Yo me burlo de los demás porque me puedo burlar de mí mismo. Todo se me resbala. Me encanta reírme de los poderosos porque creo que a veces uno incide más así que con un reportaje de investigación

Para la preparatoria, el muchacho se negó a asistir al CUM. Se cambió de escuela y se hizo campeón de oratoria, creó una revista y más tarde se inscribió en la UAM Xochimilco, en comunicación. Quería estudiar teatro, pero su papá se echó para atrás. Luego hizo una maestría en historia en la UNAM, pero no la terminó, y estudio un poco de filosofía.
A los 16 años, comenzó su carrera periodística. En El Nacional, de José Carreño, escribió editoriales, reporteó deportes, espectáculos, cultura.
Pasaba los fines de semana con sus papás en Cuautla, y entró a Estéreo Armonía. Sus chambas absorbían todo su tiempo y apenas iba a la universidad.

Rivera Calderón programaba toda la tarde y hasta la medianoche. Estaba solo en la cabina, dueño del micrófono. Contralaba los niveles de audio, metía los cartuchos de los anuncios comerciales, seleccionaba música, cambiaba los discos, los espoteba, contestaba las llamadas del público y cuando terminaba la jornada, apagaba la luz, echaba la llave y andaba en bicicleta a su casa. “Era la radio total. Soy un nostálgico de aquello”.

También formó un grupo de rock con compañeros de la UAM: El cuerpo de Cristina. Escribía letras estilo Marilyn Manson, agredía los principios del catolicismo, atacaba a vírgenes y ángeles. Arrojaba crucifijos en sus conciertos, hasta que descalabró a un chamaco. Una compañía de representación, la misma de Café Tacuba, se interesó en El Cuerpo de Cristina pero con una condición:

-A partir de ahora, Cristina es una chica muy guapa con la que ustedes querían salir.

-No estás entendiendo de qué trata nuestro grupo-, lo frenó.

-Y tú no estás entendiendo de qué trata el mercado-, respondió el representante.

Frustrada su primera incursión al mundo de la música, se incorporó a Arena, una revista célebre porque en una de sus portadas apareció Angélica Rivera en bikini, junto a Black Magic, un luchador de aquéllos tiempos. La misma casa editorial creó una publicación musical en la que también participó y bautizó, La Mosca, una revista rockera undergroud.

Laboró años en Milenio, primero en la desaparecida revista y luego en el diario. Editó Mil cosas más, El ángel exterminador y El pasón.
“Jugamos con las fotos antes de los memes y con las noticias falsas antes del Deforma”. Pasó por La revista, de El Universal, y fundó con otros Emeequis.

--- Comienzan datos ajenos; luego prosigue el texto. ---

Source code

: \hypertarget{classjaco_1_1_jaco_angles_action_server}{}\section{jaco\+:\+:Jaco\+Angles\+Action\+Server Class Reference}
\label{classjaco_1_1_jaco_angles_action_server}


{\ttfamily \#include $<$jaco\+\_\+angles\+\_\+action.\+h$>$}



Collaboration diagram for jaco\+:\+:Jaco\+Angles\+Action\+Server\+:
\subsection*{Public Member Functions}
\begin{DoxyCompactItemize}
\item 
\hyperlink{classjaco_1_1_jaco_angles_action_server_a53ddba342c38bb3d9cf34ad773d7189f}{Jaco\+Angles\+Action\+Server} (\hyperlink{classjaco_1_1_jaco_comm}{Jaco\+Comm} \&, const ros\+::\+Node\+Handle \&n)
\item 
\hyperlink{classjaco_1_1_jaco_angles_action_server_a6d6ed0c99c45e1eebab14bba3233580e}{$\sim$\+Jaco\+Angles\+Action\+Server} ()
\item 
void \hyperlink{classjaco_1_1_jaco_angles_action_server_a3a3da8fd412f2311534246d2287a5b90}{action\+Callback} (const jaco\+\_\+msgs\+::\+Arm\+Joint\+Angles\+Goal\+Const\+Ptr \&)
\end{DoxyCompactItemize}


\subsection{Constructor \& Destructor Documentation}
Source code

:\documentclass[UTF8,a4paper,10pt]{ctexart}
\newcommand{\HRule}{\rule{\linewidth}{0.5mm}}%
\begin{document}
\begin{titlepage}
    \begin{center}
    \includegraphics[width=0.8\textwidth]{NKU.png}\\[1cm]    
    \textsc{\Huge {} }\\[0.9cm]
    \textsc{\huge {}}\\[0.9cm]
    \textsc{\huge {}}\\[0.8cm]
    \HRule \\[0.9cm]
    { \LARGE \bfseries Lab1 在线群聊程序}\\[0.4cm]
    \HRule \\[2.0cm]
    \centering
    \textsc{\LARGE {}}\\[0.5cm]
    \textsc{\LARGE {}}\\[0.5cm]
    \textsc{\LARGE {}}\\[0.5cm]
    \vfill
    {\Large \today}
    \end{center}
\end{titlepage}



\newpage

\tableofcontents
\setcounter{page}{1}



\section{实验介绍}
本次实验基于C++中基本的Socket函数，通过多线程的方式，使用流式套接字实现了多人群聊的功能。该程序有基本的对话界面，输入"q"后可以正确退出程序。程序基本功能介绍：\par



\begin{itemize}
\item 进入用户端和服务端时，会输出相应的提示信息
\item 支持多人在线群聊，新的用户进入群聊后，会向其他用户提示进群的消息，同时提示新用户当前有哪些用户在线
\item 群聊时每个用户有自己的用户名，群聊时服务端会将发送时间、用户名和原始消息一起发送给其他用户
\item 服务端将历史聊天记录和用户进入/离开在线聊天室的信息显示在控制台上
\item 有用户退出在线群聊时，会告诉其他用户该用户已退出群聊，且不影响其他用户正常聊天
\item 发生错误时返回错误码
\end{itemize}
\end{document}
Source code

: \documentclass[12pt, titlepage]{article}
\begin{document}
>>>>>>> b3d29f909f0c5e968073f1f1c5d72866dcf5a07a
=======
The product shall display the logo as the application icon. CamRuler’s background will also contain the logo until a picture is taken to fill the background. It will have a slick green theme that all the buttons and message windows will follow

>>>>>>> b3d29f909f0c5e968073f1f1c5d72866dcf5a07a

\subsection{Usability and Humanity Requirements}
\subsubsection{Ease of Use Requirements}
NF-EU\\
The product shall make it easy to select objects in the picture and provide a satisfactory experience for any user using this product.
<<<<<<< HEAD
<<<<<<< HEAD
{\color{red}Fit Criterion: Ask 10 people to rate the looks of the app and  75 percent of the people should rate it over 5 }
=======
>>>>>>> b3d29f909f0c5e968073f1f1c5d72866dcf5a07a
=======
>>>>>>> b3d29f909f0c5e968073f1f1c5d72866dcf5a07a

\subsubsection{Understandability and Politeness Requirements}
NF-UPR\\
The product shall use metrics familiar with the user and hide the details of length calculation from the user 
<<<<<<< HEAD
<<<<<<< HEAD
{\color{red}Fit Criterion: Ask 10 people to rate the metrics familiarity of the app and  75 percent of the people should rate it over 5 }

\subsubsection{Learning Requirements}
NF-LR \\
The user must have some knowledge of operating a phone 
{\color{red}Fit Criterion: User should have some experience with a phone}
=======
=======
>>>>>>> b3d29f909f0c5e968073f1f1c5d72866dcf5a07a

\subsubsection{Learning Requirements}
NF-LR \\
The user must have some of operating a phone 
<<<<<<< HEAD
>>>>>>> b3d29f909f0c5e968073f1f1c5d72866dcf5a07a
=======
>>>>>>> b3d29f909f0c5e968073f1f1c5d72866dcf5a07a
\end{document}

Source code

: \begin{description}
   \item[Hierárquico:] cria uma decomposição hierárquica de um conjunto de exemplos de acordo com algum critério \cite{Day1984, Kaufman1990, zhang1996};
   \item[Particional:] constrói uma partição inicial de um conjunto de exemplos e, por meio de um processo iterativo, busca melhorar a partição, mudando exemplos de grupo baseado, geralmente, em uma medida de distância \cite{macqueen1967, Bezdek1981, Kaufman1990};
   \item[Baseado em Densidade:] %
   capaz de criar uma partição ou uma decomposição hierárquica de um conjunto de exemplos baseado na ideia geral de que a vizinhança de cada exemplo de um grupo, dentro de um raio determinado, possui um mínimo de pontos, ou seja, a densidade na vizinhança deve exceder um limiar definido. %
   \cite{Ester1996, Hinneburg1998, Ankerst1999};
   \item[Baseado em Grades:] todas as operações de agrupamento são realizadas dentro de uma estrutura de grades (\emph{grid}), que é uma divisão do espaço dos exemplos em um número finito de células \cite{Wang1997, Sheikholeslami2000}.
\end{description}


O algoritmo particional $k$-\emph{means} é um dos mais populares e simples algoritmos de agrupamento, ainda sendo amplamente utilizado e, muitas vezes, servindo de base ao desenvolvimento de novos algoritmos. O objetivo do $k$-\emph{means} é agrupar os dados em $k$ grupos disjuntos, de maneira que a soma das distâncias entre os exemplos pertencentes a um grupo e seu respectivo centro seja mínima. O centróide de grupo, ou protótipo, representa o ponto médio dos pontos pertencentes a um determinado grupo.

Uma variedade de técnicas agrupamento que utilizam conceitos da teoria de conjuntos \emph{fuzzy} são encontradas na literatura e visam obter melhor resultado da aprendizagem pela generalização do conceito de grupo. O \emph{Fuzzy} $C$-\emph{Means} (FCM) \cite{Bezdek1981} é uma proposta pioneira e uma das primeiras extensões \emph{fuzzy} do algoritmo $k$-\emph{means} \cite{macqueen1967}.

En televisión, participó en el Canal 40 de Maerker y Gómez Leyva. Ahí se estrenó cantando sobre las noticias de coyuntura. Tuvo un late show en Canal 22, La Noche Boca Arriba, y fue parte de Matutino Exprés y Planeta 3, en Televisa, que abandonó después de algunos incidentes y demandas por cambiarle la letra a clásicos como El Rey y México Lindo y Querido.

En la radio, colaboró con Loret y con él se mudó a la W. Poco después surgió El Hueso. “Es un programa complicado, que a veces padezco”. Al mismo tiempo hacía La noche W, que tuvo que dejar porque El Hueso demanda demasiado. “Somos una familia disfuncional pero ahí nos hemos ganado una libertad insólita dentro de Televisa, que todavía me asombra”.

El Hueso es el eje de su vida profesional, lo que le permite hacer lo
que realmente ama: música (con Monocordio), libros y poemas.

Fernando Rivera Calderón lee varios libros a la vez. (“Siento que no leo suficiente, y eso me genera angustia”. Lo mismo hace con sus relaciones amorosas. Sonríe y justifica: “Viví un amor muy bello y una separación larga y difícil”.